How to mount a cdrom
Make sure the cdrom is inserted
Make sure the cdrom drive is properly identified
lsdev -Cc cdrom
Mount the cdrom
mount -v cdrfs -r /dev/cd0 /cdrom

Dump Space

The system dump facility copies critical information to the dump device when a system crash occurs.  This information is critical for determing the cause of the crash.

sysdumpdev -l  <-- shows where the system dump location currently is located.

sysdumpdev -P -p /dev/hd9   <-- changes the primary dump device to hd9

sysdumpdev -e   <-- estimates the size of the current dump

smitty dump   <-- access dump configuration through smit

Procedure for manually peforming a system dump
Using Commands
sysdumpstart
smit dump
Using special key sequence
Key in SERVICE mode
<CTRL><ALT><NUMPAD1> or K<CTRL><ALT><NUMPAD2>
Using the reset button
Key in SERVICE mode
Press the reset button once
Procedure to verify a system dump
Find out the name of the dump file
sysdumpdev -L
Run the crash command
crash <Dump copy filename>  or crash <Dump Device Name>
crash will provide a ">" prompt, stat and quit are commands of crash
>stat
If the dump is successful, then you will see statistics of the dump
>quit
Procedure to generate a system dump using snap
snap -gfkDNcd <directory to store snap file>
-g  <--  gets output of the lslpp -hBc command
-f   <--  gets system information
-k  <--  gets kernel information
-D  <--  gets dump and /unix information
-N  <--  does  not check for free space
-c  <--  creates a compressed pax image of all the files in the directory
-d  <--  allows the destination directory to specified, rather than the default of  /tmp/ibmsupt

Filesystems

Additional information in the file aix-lvm.html.

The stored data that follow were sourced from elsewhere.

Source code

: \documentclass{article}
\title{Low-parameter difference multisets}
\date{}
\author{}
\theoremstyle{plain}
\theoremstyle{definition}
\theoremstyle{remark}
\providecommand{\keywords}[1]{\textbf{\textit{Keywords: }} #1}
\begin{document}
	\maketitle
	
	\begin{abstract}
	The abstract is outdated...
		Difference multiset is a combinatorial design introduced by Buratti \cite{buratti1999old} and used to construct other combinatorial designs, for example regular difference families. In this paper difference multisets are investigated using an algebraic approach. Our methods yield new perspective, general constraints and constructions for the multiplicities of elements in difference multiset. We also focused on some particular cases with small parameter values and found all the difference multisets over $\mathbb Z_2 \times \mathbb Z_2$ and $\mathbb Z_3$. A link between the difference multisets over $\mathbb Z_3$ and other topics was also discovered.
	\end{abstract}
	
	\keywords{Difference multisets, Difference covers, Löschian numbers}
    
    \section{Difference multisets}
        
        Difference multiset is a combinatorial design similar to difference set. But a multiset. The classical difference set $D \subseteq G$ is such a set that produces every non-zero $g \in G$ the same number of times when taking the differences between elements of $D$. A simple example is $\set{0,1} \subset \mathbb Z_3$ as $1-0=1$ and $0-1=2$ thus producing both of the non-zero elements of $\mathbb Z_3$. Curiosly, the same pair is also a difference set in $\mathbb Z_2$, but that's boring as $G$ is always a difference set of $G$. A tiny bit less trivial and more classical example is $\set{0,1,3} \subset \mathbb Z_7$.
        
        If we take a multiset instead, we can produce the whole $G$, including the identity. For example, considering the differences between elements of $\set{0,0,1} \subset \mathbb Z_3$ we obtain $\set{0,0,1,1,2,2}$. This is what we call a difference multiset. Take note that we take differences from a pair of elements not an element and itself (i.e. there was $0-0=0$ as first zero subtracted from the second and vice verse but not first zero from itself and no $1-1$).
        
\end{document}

 mount -t <type>  --> mounts all filesystems in /etc/filesystems containing the t=type attribute

Copying files
cp
tar - limited to files smaller than 2 GB
cpio - limited to files smaller than 2 GB
pax

Argument list too long error
lsattr -E -l sys0 -a ncargs - List value of ARG/ENV
chdev -l sys0 -a ncargs=NewValue (range 6-128) - Modifies value of ARG/ENV.

Kernel

Changing from 32 bit kernel to 64 bit kernel
Change the link in the root directory
Existing link:  lrwxrwxrwx   1 root     system           21 Jun 12 09:59 unix -> /usr/lib/boot/unix_mp
Link to:  /usr/lib/boot/unix_64
Change the link in the /usr/lib/boot directory
Existing link:  lrwxrwxrwx   1 root     system           21 Jun 12 10:01 unix -> /usr/lib/boot/unix_mp
Link to:  /usr/lib/boot/unix_64


Networking

entstat -d en0   <-- this will display configuration and statistics for the network card "en0" - useful for displaying speed/duplex configuration

Paging and Swap Space

Utilities to monitor paging space:
vmstat
topas
lsps -a  <- Lists paging space by disk
chps -s 16 hd6   <- Changes the paging space by adding 16 logical partitions to the hd6 logical volume (default swap space device)
chps -d 16 hd6  <- Changes the paging space by deleting 16 logical partitions from the hd6 logical volume
mkps  <--  Makes additional paging space
rmps  <--  Deletes paging space  (paging space must be deactivated by chps and then system must be rebooted to remove the paging space)
swapon  <-- Turns on a paging space
swapoff  <-- Turns off a paging space

Total Paging Space = 512MB + (Physical Memory Size - 256MB) * 1.25


Processes and Services

/etc/inetd.conf - inetd configuration file
/etc/services - information about services, such as port number

Starting and stopping a process:
refresh -p <pid>
refresh -s <subsystem name>

Changing the inetd configuration
Files
/etc/inetd.conf
/etc/services
Using smit - daemon is recycled automatically upon exit
Using vi
restart the inetd daemon so that the new configuration is read:
refresh -s inetd
Using chservices to edit /etc/services
chservices -c  --> changes entries
chservices -a  --> adds entries
chservices -d  --> deactivates entries
Software Installation and Patches

lslpp -l "<fileset>"   <--  Shows information about filesets

rebuild .toc file - "inutoc"  <-- This rebuilds the toc where the bff's are located.  Needed if something is added to an existing fileset or new file will not be found.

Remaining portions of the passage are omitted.